Graph Fundamentals — Part 4: Linked Data

This is a 5 part warts-and-all introduction to graph technologies. It covers RDF, Property Graphs, Graph Schemas, Linked Data, and concludes with an article called Why Graph Will Win. It should give you a solid introduction to the world of graph and associated challenges, while also offering a firm view that graph is the correct way to approach these complex problems. Enjoy!

By the mid 2000s, it was clear that the vision of the semantic web, as set out by Tim Berners Lee in 2001, despite a huge amount of initial hype and investment, remained largely unrealized. The basic idea — that a network of machine readable, semantically rich documents would form a ‘semantic web’ much like the world wide web of documents, was proving much more difficult than had been anticipated. This prompted the emergence of the concept of ‘linked data’, again promoted by Tim Berners Lee, and laid out in two documents published in 2006 and 2009.

Linked data was, in essence, an attempt to reduce the idea of the semantic web down to a small number of simple principles, which were meant to capture the core of the semantic web without being overly prescriptive over the details.

The 4 basic principles were:

  1. Use URIs for things
  2. Use HTTP URIs
  3. Make these HTTP URIs dereferencable, returning useful information about the thing referred to
  4. Include links to other URIs to allow discovery of more things.

We can supplement these 4 principles with a fifth, which was originally defined as a ‘best practice’ but which effectively became a core principle:

  1. “People should use terms from well-known RDF vocabularies such as FOAF, SIOC, SKOS, DOAP, vCard, Dublin Core to make it easier for client applications to process Linked Data”

These 5 points effectively defined linked data movement and remain at the heart of current semantic web research. 1 and 4 are encapsulated within RDF (linked data was not defined to mean only RDF but, in practice, RDF is almost always used by people publishing linked data), they were just restating the basic design ideas of the semantic web with a less prescriptive approach. The second principle just recognised that, in practice, people only ever really used HTTP URLs — by 2006, HTTP had become the dominant mechanism for communicating with remote servers, as it remains today — so this was very sensible. So far so good.

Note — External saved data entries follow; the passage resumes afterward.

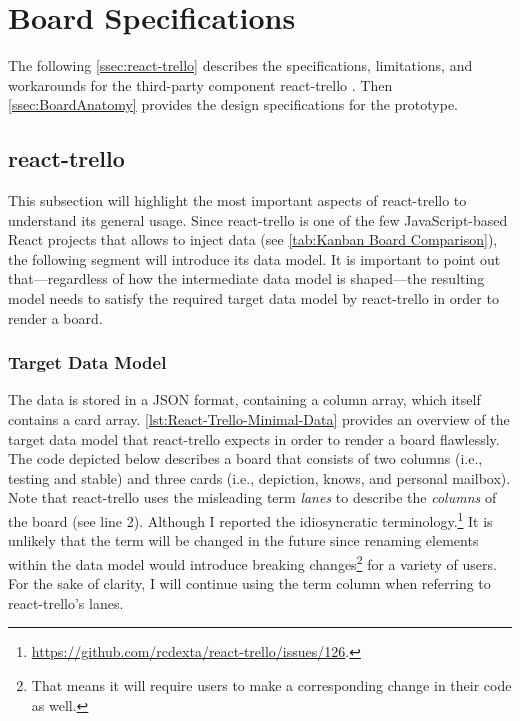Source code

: \newpage

\section{Board Specifications}\label{sec:RMB}

The following \autoref{ssec:react-trello} describes the specifications, limitations, and workarounds for the third-party component react-trello \parencite{Ramachandran2017}. Then \autoref{ssec:BoardAnatomy} provides the design specifications for the prototype.

\subsection{react-trello}\label{ssec:react-trello}

This subsection will highlight the most important aspects of react-trello to understand its general usage. Since react-trello is one of the few JavaScript-based React projects that allows to inject data (see \autoref{tab:Kanban Board Comparison}), the following segment will introduce its data model. It is important to point out that—regardless of how the intermediate data model is shaped—the resulting model needs to satisfy the required target data model by react-trello in order to render a board.


\subsubsection{Target Data Model}

The data is stored in a \acrshort*{JSON} format, containing a column array, which itself contains a card array. \autoref{lst:React-Trello-Minimal-Data} provides an overview of the target data model that react-trello expects in order to render a board flawlessly. The code depicted below describes a board that consists of two columns (i.e., testing and stable) and three cards (i.e., depiction, knows, and personal mailbox). Note that react-trello uses the misleading term \textit{lanes} to describe the \textit{columns} of the board (see line 2). Although I reported the idiosyncratic terminology.\footnote{\url{https://github.com/rcdexta/react-trello/issues/126}.} It is unlikely that the term will be changed in the future since renaming elements within the data model would introduce breaking changes\footnote{That means it will require users to make a corresponding change in their code as well.} for a variety of users. For the sake of clarity, I will continue using the term column when referring to react-trello’s lanes.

The 3rd principle was also restating a concept that had been implicit in RDF and the semantic web — the idea that if you submit a HTTP GET to any of the URLs used in linked data, you should get useful information about the thing that is being referred to. So, for example, if you have a triple:

prefix ex <http://my.url/>
ex:jane ex:likes ex:chocalate

And you open http://my.url/jane in your browser, the server should return some useful information about jane, while if you open http://my.url/likes , you should get useful information about the ‘likes’ concept. This principle means that linked data can be ‘self-documenting’ — because each concept used has documentation that can be found at the given URL, giving us a simple and well-known mechanism for knowing where to find the documentation of stuff.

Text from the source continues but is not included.